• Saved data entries
======
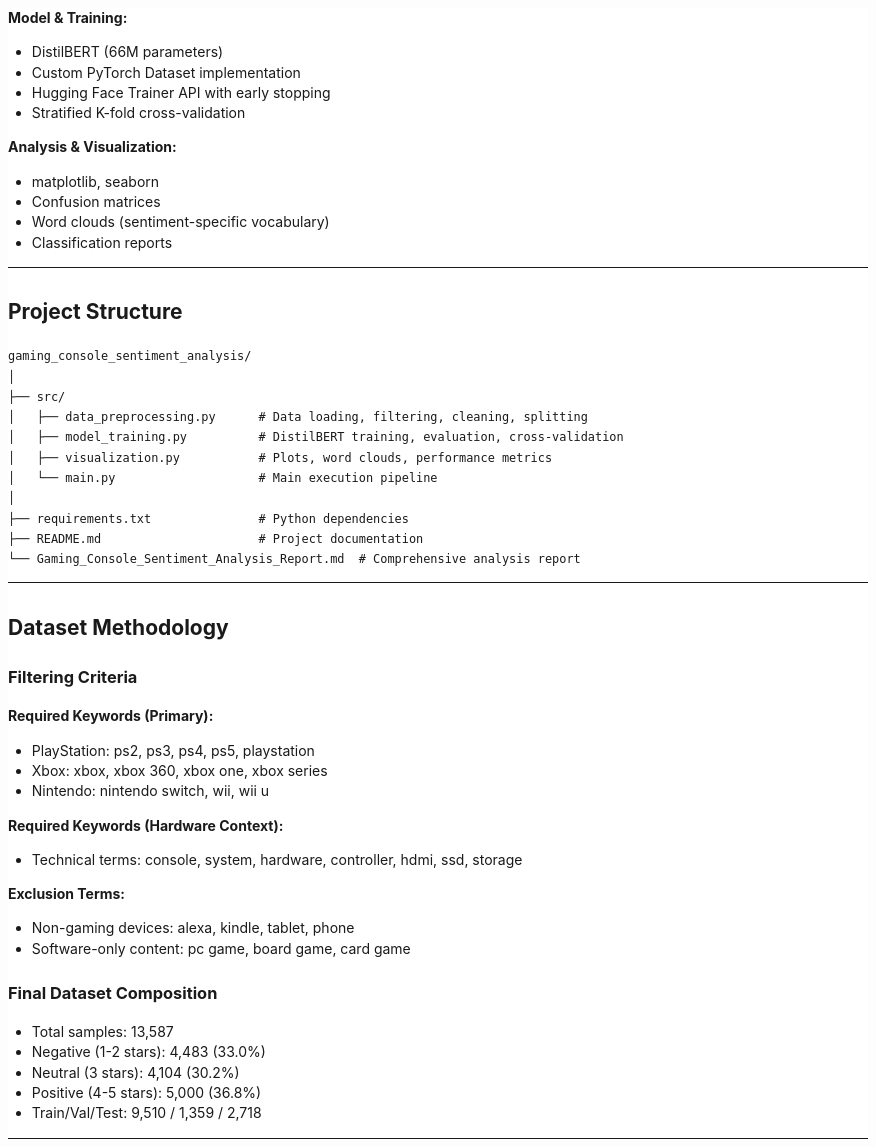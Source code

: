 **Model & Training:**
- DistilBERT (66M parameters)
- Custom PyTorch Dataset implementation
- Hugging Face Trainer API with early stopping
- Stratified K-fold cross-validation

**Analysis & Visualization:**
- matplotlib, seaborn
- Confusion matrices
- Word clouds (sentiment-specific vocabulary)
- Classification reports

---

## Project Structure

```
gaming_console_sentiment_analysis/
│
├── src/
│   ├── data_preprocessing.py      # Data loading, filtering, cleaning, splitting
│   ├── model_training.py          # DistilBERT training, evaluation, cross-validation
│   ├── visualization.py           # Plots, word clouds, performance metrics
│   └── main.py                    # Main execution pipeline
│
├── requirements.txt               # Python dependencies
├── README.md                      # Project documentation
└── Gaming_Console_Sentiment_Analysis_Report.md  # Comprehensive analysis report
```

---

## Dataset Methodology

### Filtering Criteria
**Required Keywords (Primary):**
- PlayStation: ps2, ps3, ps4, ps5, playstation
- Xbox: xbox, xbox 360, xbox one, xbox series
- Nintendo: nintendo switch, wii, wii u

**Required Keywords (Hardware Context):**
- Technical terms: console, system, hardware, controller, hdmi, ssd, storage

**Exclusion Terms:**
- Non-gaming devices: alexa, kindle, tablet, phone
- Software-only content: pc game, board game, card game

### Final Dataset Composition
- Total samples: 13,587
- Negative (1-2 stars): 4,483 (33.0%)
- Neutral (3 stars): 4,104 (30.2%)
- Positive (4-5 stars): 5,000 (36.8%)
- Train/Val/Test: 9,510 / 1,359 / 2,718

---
======
• WORK ORDER
Return, exactly as written, only those lines that run from the one with "- Hugging Face" to the last line of the data, both of those lines included.

• FINISHED TASK
- Hugging Face Trainer API with early stopping
- Stratified K-fold cross-validation

**Analysis & Visualization:**
- matplotlib, seaborn
- Confusion matrices
- Word clouds (sentiment-specific vocabulary)
- Classification reports

---

## Project Structure

```
gaming_console_sentiment_analysis/
│
├── src/
│   ├── data_preprocessing.py      # Data loading, filtering, cleaning, splitting
│   ├── model_training.py          # DistilBERT training, evaluation, cross-validation
│   ├── visualization.py           # Plots, word clouds, performance metrics
│   └── main.py                    # Main execution pipeline
│
├── requirements.txt               # Python dependencies
├── README.md                      # Project documentation
└── Gaming_Console_Sentiment_Analysis_Report.md  # Comprehensive analysis report
```

---

## Dataset Methodology

### Filtering Criteria
**Required Keywords (Primary):**
- PlayStation: ps2, ps3, ps4, ps5, playstation
- Xbox: xbox, xbox 360, xbox one, xbox series
- Nintendo: nintendo switch, wii, wii u

**Required Keywords (Hardware Context):**
- Technical terms: console, system, hardware, controller, hdmi, ssd, storage

**Exclusion Terms:**
- Non-gaming devices: alexa, kindle, tablet, phone
- Software-only content: pc game, board game, card game

### Final Dataset Composition
- Total samples: 13,587
- Negative (1-2 stars): 4,483 (33.0%)
- Neutral (3 stars): 4,104 (30.2%)
- Positive (4-5 stars): 5,000 (36.8%)
- Train/Val/Test: 9,510 / 1,359 / 2,718

---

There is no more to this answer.